(Stored data)
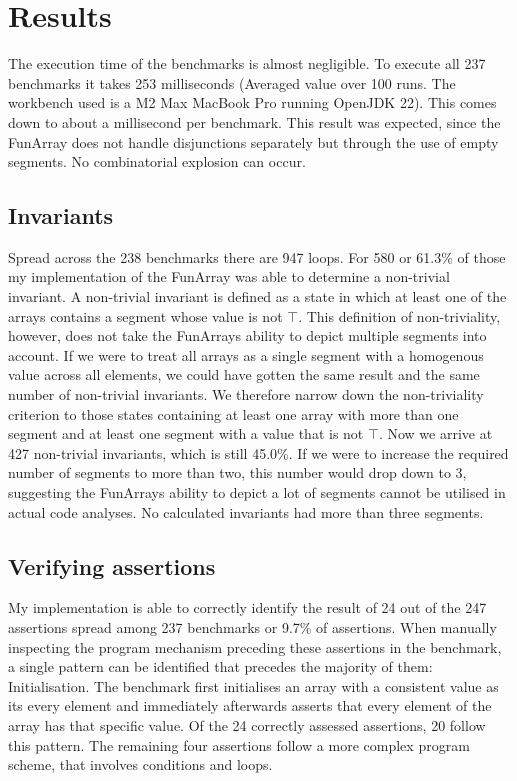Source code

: \section{Results}

The execution time of the benchmarks is almost negligible. To execute all 237 benchmarks it takes 253 milliseconds (Averaged value over 100 runs. The workbench used is a M2 Max MacBook Pro running OpenJDK 22). This comes down to about a millisecond per benchmark. This result was expected, since the FunArray does not handle disjunctions separately but through the use of empty segments. No combinatorial explosion can occur.

\subsection{Invariants}
Spread across the 238 benchmarks there are 947 loops. For 580 or 61.3\% of those my implementation of the FunArray was able to determine a non-trivial invariant. A non-trivial invariant is defined as a state in which at least one of the arrays contains a segment whose value is not $\top$.
This definition of non-triviality, however, does not take the FunArrays ability to depict multiple segments into account. If we were to treat all arrays as a single segment with a homogenous value across all elements, we could have gotten the same result and the same number of non-trivial invariants. We therefore narrow down the non-triviality criterion to those states containing at least one array with more than one segment and at least one segment with a value that is not $\top$. Now we arrive at 427 non-trivial invariants, which is still 45.0\%. 
If we were to increase the required number of segments to more than two, this number would drop down to 3, suggesting the FunArrays ability to depict a lot of segments cannot be utilised in actual code analyses. No calculated invariants had more than three segments.

\subsection{Verifying assertions}

My implementation is able to correctly identify the result of 24 out of the 247 assertions spread among 237 benchmarks or 9.7\% of assertions. When manually inspecting the program mechanism preceding these assertions in the benchmark, a single pattern can be identified that precedes the majority of them: Initialisation. The benchmark first initialises an array with a consistent value as its every element and immediately afterwards asserts that every element of the array has that specific value. Of the 24 correctly assessed assertions, 20 follow this pattern. The remaining four assertions follow a more complex program scheme, that involves conditions and loops.



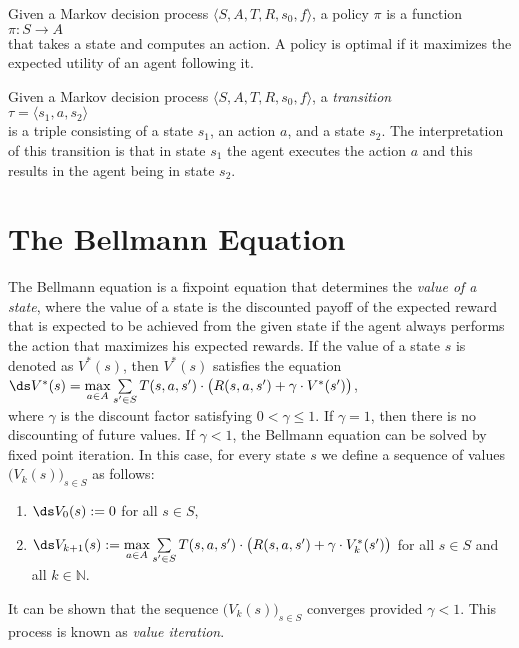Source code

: \begin{Definition}[Policy]
  Given a Markov decision process $\langle S, A, T, R, s_0, f \rangle$, a policy $\pi$ is a function
  \\[0.2cm]
  \hspace*{1.3cm}
  $\pi: S \rightarrow A$
  \\[0.2cm]
  that takes a state and computes an action.  A policy is optimal if it maximizes the expected
  utility of an agent following it.
\end{Definition}

\begin{Definition}[Transition]
  Given a Markov decision process $\langle S, A, T, R, s_0, f \rangle$, a \emph{transition} 
  \\[0.2cm]
  \hspace*{1.3cm}
  $\tau = \langle s_1, a, s_2 \rangle$ 
  \\[0.2cm]
  is a triple consisting of a state $s_1$, an action $a$, and a state $s_2$.  The interpretation of
  this transition is that in state $s_1$ the agent executes the action $a$ and this results in the
  agent being in state $s_2$. \eox
\end{Definition}

\section{The Bellmann Equation}
The Bellmann equation is a fixpoint equation that determines the \emph{value of a state}, where the
value of a state is the discounted payoff of the expected reward that is expected to be achieved
from the given state if the agent always performs the action that maximizes his expected rewards.
If the value of a state $s$ is denoted as $V^*(s)$, then $V^*(s)$ satisfies the equation
\\[0.2cm]
\hspace*{1.3cm}
$\ds V^*(s) = \max\limits_{a \in A} \sum\limits_{s' \in S} T(s,a,s') \cdot \bigl(R(s,a,s') + \gamma \cdot V^*(s')\bigr)$,
\\[0.2cm]
where $\gamma$ is the discount factor satisfying $0 < \gamma \leq 1$.  If $\gamma = 1$, then there
is no discounting of future values.  If $\gamma < 1$, the Bellmann equation can be solved by fixed
point iteration.  In this case, for every state $s$ we define a sequence of values
$\bigl(V_k(s)\bigr)_{s\in S}$ as follows:
\begin{enumerate}
\item $\ds V_0(s) := 0$ for all $s \in S$,
\item $\ds V_{k+1}(s) := \max\limits_{a \in A} \sum\limits_{s' \in S} T(s,a,s') \cdot \bigl(R(s,a,s') + \gamma \cdot V_k^*(s')\bigr)$ 
      for all $s \in S$ and all $k \in \mathbb{N}$.
\end{enumerate}
It can be shown that the sequence $\bigl(V_k(s)\bigr)_{s\in S}$ converges provided $\gamma < 1$.
This process is known as \emph{value iteration}.

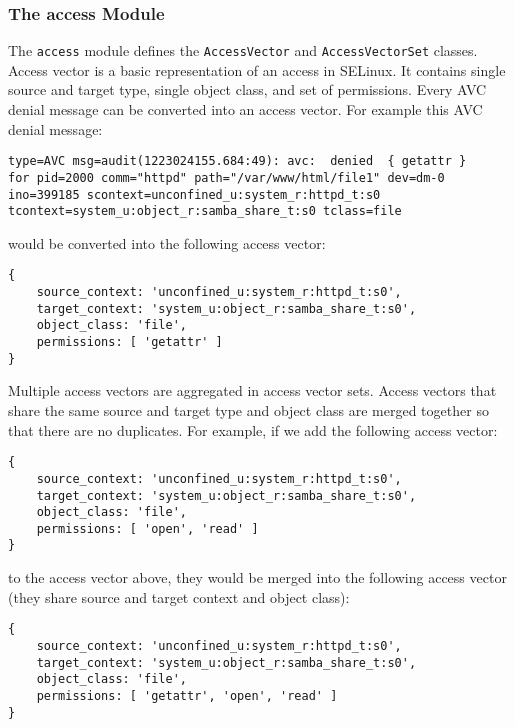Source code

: \subsubsection{The access Module}

The \texttt{access} module defines the \texttt{AccessVector} and
\texttt{AccessVectorSet} classes. Access vector is a basic representation of an
access in SELinux. It contains single source and target type, single object
class, and set of permissions. Every AVC denial message can be converted into an
access vector. For example this AVC denial message:
\begin{lstlisting}
type=AVC msg=audit(1223024155.684:49): avc:  denied  { getattr }
for pid=2000 comm="httpd" path="/var/www/html/file1" dev=dm-0
ino=399185 scontext=unconfined_u:system_r:httpd_t:s0
tcontext=system_u:object_r:samba_share_t:s0 tclass=file
\end{lstlisting}
would be converted into the following access vector:
\begin{lstlisting}
{
    source_context: 'unconfined_u:system_r:httpd_t:s0',
    target_context: 'system_u:object_r:samba_share_t:s0',
    object_class: 'file',
    permissions: [ 'getattr' ]
}
\end{lstlisting}

Multiple access vectors are aggregated in access vector sets. Access vectors
that share the same source and target type and object class are merged together
so that there are no duplicates. For example, if we add the following access
vector:
\begin{lstlisting}
{
    source_context: 'unconfined_u:system_r:httpd_t:s0',
    target_context: 'system_u:object_r:samba_share_t:s0',
    object_class: 'file',
    permissions: [ 'open', 'read' ]
}
\end{lstlisting}
to the access vector above, they would be merged into the following access
vector (they share source and target context and object class):
\begin{lstlisting}
{
    source_context: 'unconfined_u:system_r:httpd_t:s0',
    target_context: 'system_u:object_r:samba_share_t:s0',
    object_class: 'file',
    permissions: [ 'getattr', 'open', 'read' ]
}
\end{lstlisting}

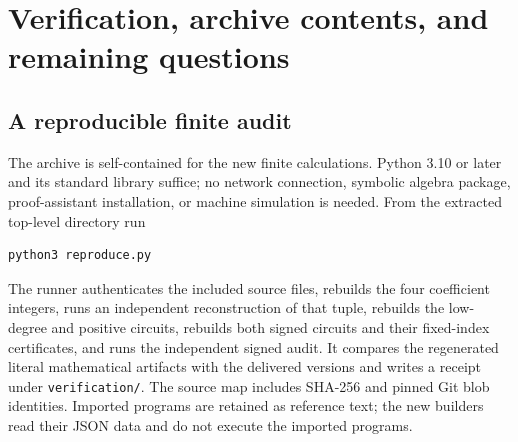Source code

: \section{Verification, archive contents, and remaining questions}
\label{sec:verification}

\subsection{A reproducible finite audit}

The archive is self-contained for the new finite calculations. Python 3.10
or later and its standard library suffice; no network connection, symbolic
algebra package, proof-assistant installation, or machine simulation is
needed. From the extracted top-level directory run
\begin{lstlisting}
python3 reproduce.py
\end{lstlisting}
The runner authenticates the included source files, rebuilds the four
coefficient integers, runs an independent reconstruction of that tuple,
rebuilds the low-degree and positive circuits, rebuilds both signed
circuits and their fixed-index certificates, and runs the independent
signed audit. It compares the regenerated literal mathematical artifacts
with the delivered versions and writes a receipt under
\texttt{verification/}. The source map includes SHA-256 and pinned Git
blob identities. Imported programs are retained as reference text;
the new builders read their JSON data and do not execute the imported
programs.

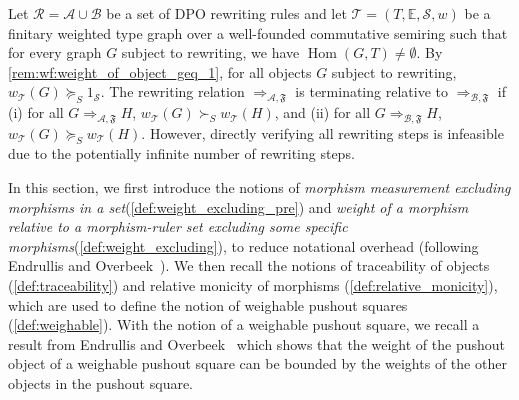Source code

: Let \( \mathcal{R} = \mathcal{A} \cup \mathcal{B} \) be a set of DPO rewriting rules and let $\mathcal{T}=(T,\mathbb{E},\mathcal{S},w)$ be a finitary weighted type graph over a well-founded commutative semiring such that for every graph $G$ subject to rewriting, we have $\operatorname{Hom}(G,T)\neq \emptyset$. By \autoref{rem:wf:weight_of_object_geq_1}, for all objects \( G \) subject to rewriting, \(w_\mathcal{T}(G) \succeq_S 1_\mathcal{S} \).
The rewriting relation \( \Rightarrow_{\mathcal{A},\mathfrak{F}} \) is terminating relative to $\Rightarrow_{\mathcal{B},\mathfrak{F}}$ if (i) for all \(G \Rightarrow_{\mathcal{A},\mathfrak{F}} H\), \( w_\mathcal{T}(G) \succ_S w_\mathcal{T}(H)\), and (ii) for all \(G \Rightarrow_{\mathcal{B},\mathfrak{F}} H\), \( w_\mathcal{T}(G) \succeq_S w_\mathcal{T}(H) \). However, directly verifying all rewriting steps is infeasible due to the potentially infinite number of rewriting steps.

In this section, we first introduce the notions of \emph{morphism measurement excluding morphisms in a set}(\autoref{def:weight_excluding_pre}) and \emph{weight of a morphism relative to a morphism-ruler set excluding some specific morphisms}(\autoref{def:weight_excluding}),
to reduce notational overhead (following Endrullis and Overbeek~\cite{endrullis2024generalized_icgt}).
We then recall the notions of traceability of objects (\autoref{def:traceability}) and relative monicity of morphisms (\autoref{def:relative_monicity}),
which are used to define the notion of weighable pushout squares (\autoref{def:weighable}). With the notion of a weighable pushout square, we recall a result from Endrullis and Overbeek~\cite{endrullis2024generalized_icgt} which shows that the weight of the pushout object of a weighable pushout square can be bounded by the weights of the other objects in the pushout square.

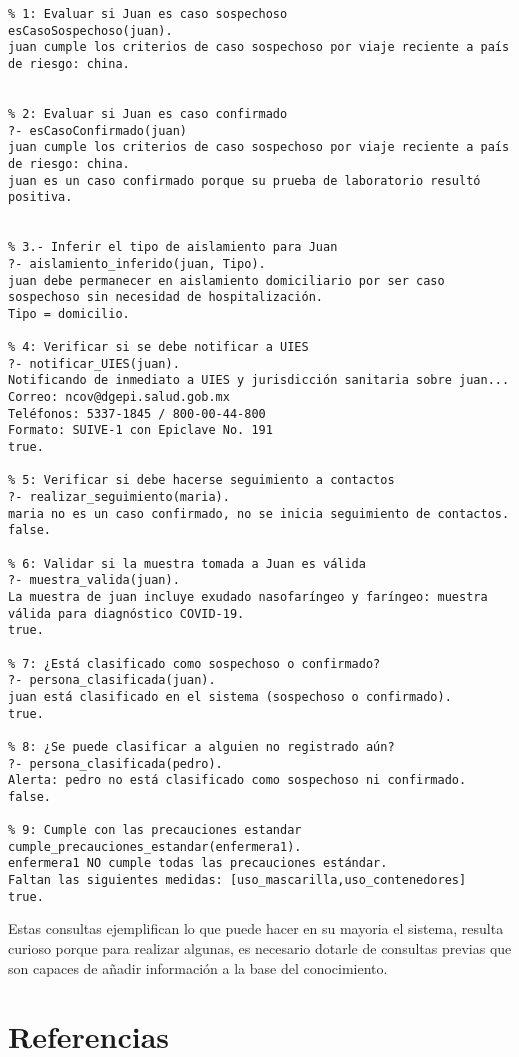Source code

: \documentclass[11pt, letterpaper]{article}
\begin{document}
\begin{verbatim}
% 1: Evaluar si Juan es caso sospechoso
esCasoSospechoso(juan).
juan cumple los criterios de caso sospechoso por viaje reciente a país de riesgo: china.


% 2: Evaluar si Juan es caso confirmado
?- esCasoConfirmado(juan)	
juan cumple los criterios de caso sospechoso por viaje reciente a país de riesgo: china.
juan es un caso confirmado porque su prueba de laboratorio resultó positiva.


% 3.- Inferir el tipo de aislamiento para Juan
?- aislamiento_inferido(juan, Tipo).
juan debe permanecer en aislamiento domiciliario por ser caso sospechoso sin necesidad de hospitalización.
Tipo = domicilio.

% 4: Verificar si se debe notificar a UIES
?- notificar_UIES(juan).
Notificando de inmediato a UIES y jurisdicción sanitaria sobre juan...
Correo: ncov@dgepi.salud.gob.mx
Teléfonos: 5337-1845 / 800-00-44-800
Formato: SUIVE-1 con Epiclave No. 191
true.

% 5: Verificar si debe hacerse seguimiento a contactos
?- realizar_seguimiento(maria).
maria no es un caso confirmado, no se inicia seguimiento de contactos.
false.

% 6: Validar si la muestra tomada a Juan es válida
?- muestra_valida(juan).
La muestra de juan incluye exudado nasofaríngeo y farí­ngeo: muestra válida para diagnóstico COVID-19.
true.

% 7: ¿Está clasificado como sospechoso o confirmado?
?- persona_clasificada(juan).
juan está clasificado en el sistema (sospechoso o confirmado).
true.

% 8: ¿Se puede clasificar a alguien no registrado aún?
?- persona_clasificada(pedro).
Alerta: pedro no está clasificado como sospechoso ni confirmado.
false.

% 9: Cumple con las precauciones estandar
cumple_precauciones_estandar(enfermera1).
enfermera1 NO cumple todas las precauciones estándar.
Faltan las siguientes medidas: [uso_mascarilla,uso_contenedores]
true.
\end{verbatim}

Estas consultas ejemplifican lo que puede hacer en su mayoria el sistema, resulta curioso porque para realizar algunas, es necesario dotarle de consultas previas que son capaces de añadir información a la base del conocimiento.
		
\newpage

\section{Referencias}  %

	
\end{document}
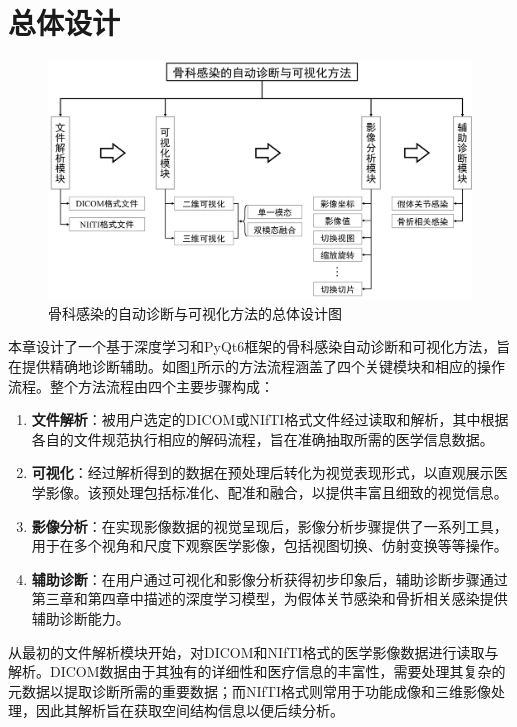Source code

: \section{总体设计}

\begin{figure}[h]
    \centering
    \includegraphics[width=\textwidth]{figures/chap05_overall.png}
    \caption{骨科感染的自动诊断与可视化方法的总体设计图}
    \label{fig:chap05_overall}
\end{figure}

本章设计了一个基于深度学习和PyQt6框架的骨科感染自动诊断和可视化方法，旨在提供精确地诊断辅助。如图\ref{fig:chap05_overall}所示的方法流程涵盖了四个关键模块和相应的操作流程。整个方法流程由四个主要步骤构成：
\begin{enumerate}
    \item \textbf{文件解析}：被用户选定的DICOM或NIfTI格式文件经过读取和解析，其中根据各自的文件规范执行相应的解码流程，旨在准确抽取所需的医学信息数据。
    \item \textbf{可视化}：经过解析得到的数据在预处理后转化为视觉表现形式，以直观展示医学影像。该预处理包括标准化、配准和融合，以提供丰富且细致的视觉信息。
    \item \textbf{影像分析}：在实现影像数据的视觉呈现后，影像分析步骤提供了一系列工具，用于在多个视角和尺度下观察医学影像，包括视图切换、仿射变换等等操作。
    \item \textbf{辅助诊断}：在用户通过可视化和影像分析获得初步印象后，辅助诊断步骤通过第三章和第四章中描述的深度学习模型，为假体关节感染和骨折相关感染提供辅助诊断能力。
\end{enumerate}

从最初的文件解析模块开始，对DICOM和NIfTI格式的医学影像数据进行读取与解析。DICOM数据由于其独有的详细性和医疗信息的丰富性，需要处理其复杂的元数据以提取诊断所需的重要数据；而NIfTI格式则常用于功能成像和三维影像处理，因此其解析旨在获取空间结构信息以便后续分析。

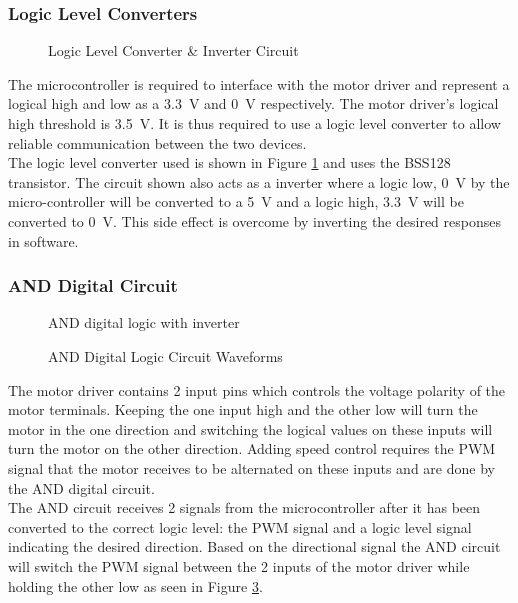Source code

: \subsubsection{Logic Level Converters}
\begin{figure}[h]
	\centering
	
	\caption{Logic Level Converter \& Inverter Circuit}
	\label{fig:interterCirc}
\end{figure}


The microcontroller is required to interface with the motor driver and represent a logical high and low as a \SI{3.3}{V} and \SI{0}{V} respectively. The motor driver's logical high threshold is \SI{3.5}{V}. It is thus required to use a logic level converter to allow reliable communication between the two devices.\\

The logic level converter used is shown in Figure \ref{fig:interterCirc} and uses the BSS128 transistor. The circuit shown also acts as a inverter where a logic low, \SI{0}{V} by the micro-controller will be converted to a \SI{5}{V} and a logic high, \SI{3.3}{V} will be converted to \SI{0}{V}. This side effect is overcome by inverting the desired responses in software.


\subsubsection{AND Digital Circuit}
\begin{figure}[h]
	\centering
	
	\caption{AND digital logic with inverter}
	\label{fig:andCircuit}
\end{figure}

\begin{figure}[h]
	\centering
	
	\caption{AND Digital Logic Circuit Waveforms}
	\label{fig:andCircuit_waveform}
\end{figure}

The motor driver contains 2 input pins which controls the voltage polarity of the motor terminals. Keeping the one input high and the other low will turn the motor in the one direction and switching the logical values on these inputs will turn the motor on the other direction. Adding speed control requires the PWM signal that the motor receives to be alternated on these inputs and are done by the AND digital circuit.\\

The AND circuit receives 2 signals from the microcontroller  after it has been converted to the correct logic level: the PWM signal and a logic level signal indicating the desired direction. Based on the directional signal the AND circuit will switch the PWM signal between the 2 inputs of the motor driver while holding the other low as seen in Figure \ref{fig:andCircuit_waveform}.\\

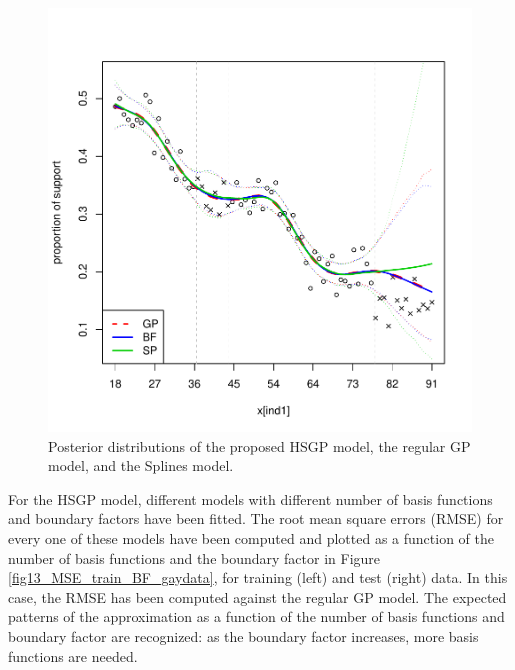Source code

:\documentclass[]{interact}
\theoremstyle{plain}%
\theoremstyle{definition}
\theoremstyle{remark}
\begin{document}
\begin{figure}[H]
\centering
\includegraphics[scale=0.50]{fig12_Posteriors_gaydata.pdf}
\caption{Posterior distributions of the proposed HSGP model, the regular GP model, and the Splines model.}
  \label{fig12_Posteriors_gaydata}
\end{figure}

For the HSGP model, different models with different number of basis functions and boundary factors have been fitted. The root mean square errors (RMSE) for every one of these models have been computed and plotted as a function of the number of basis functions and the boundary factor in Figure \ref{fig13_MSE_train_BF_gaydata}, for training (left) and test (right) data. In this case, the RMSE has been computed against the regular GP model. The expected patterns of the approximation as a function of the number of basis functions and boundary factor are recognized: as the boundary factor increases, more basis functions are needed.
\end{document}
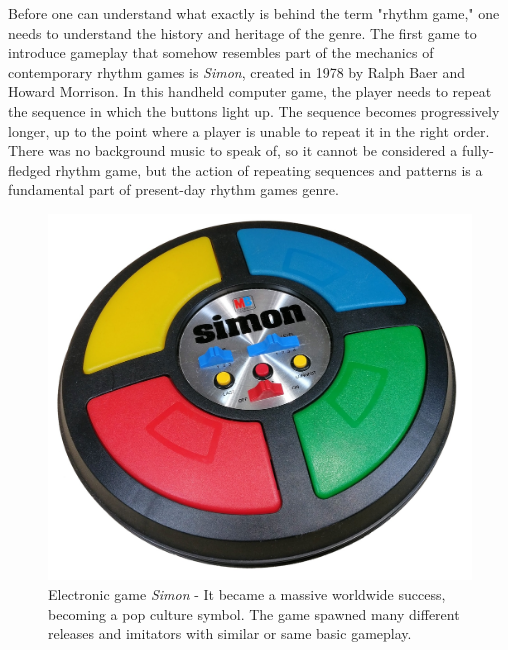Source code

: Before one can understand what exactly is behind the term "rhythm game," one needs to understand the history and heritage of the genre. The first game to introduce gameplay that somehow resembles part of the mechanics of contemporary rhythm games is \textit{Simon}, created in 1978 by Ralph Baer and Howard Morrison. In this handheld computer game, the player needs to repeat the sequence in which the buttons light up. The sequence becomes progressively longer, up to the point where a player is unable to repeat it in the right order. There was no background music to speak of, so it cannot be considered a fully-fledged rhythm game, but the action of repeating sequences and patterns is a fundamental part of present-day rhythm games genre.

\begin{figure}[h]
    \centering\includegraphics[scale=0.15]{obrazki/simon.jpg}
    \caption{Electronic game \textit{Simon} - It became a massive worldwide success, becoming a pop culture symbol. The game spawned many different releases and imitators with similar or same basic gameplay. \cite{simongame}}
    \label{fig:simon_game}
\end{figure}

> **EXERCISE**
If a line in the records above holds the string "agent", copy it out.

> **WRITTEN ANSWER**
  utility of an agent following it.
  this transition is that in state $s_1$ the agent executes the action $a$ and this results in the
  agent being in state $s_2$. \eox
from the given state if the agent always performs the action that maximizes his expected rewards.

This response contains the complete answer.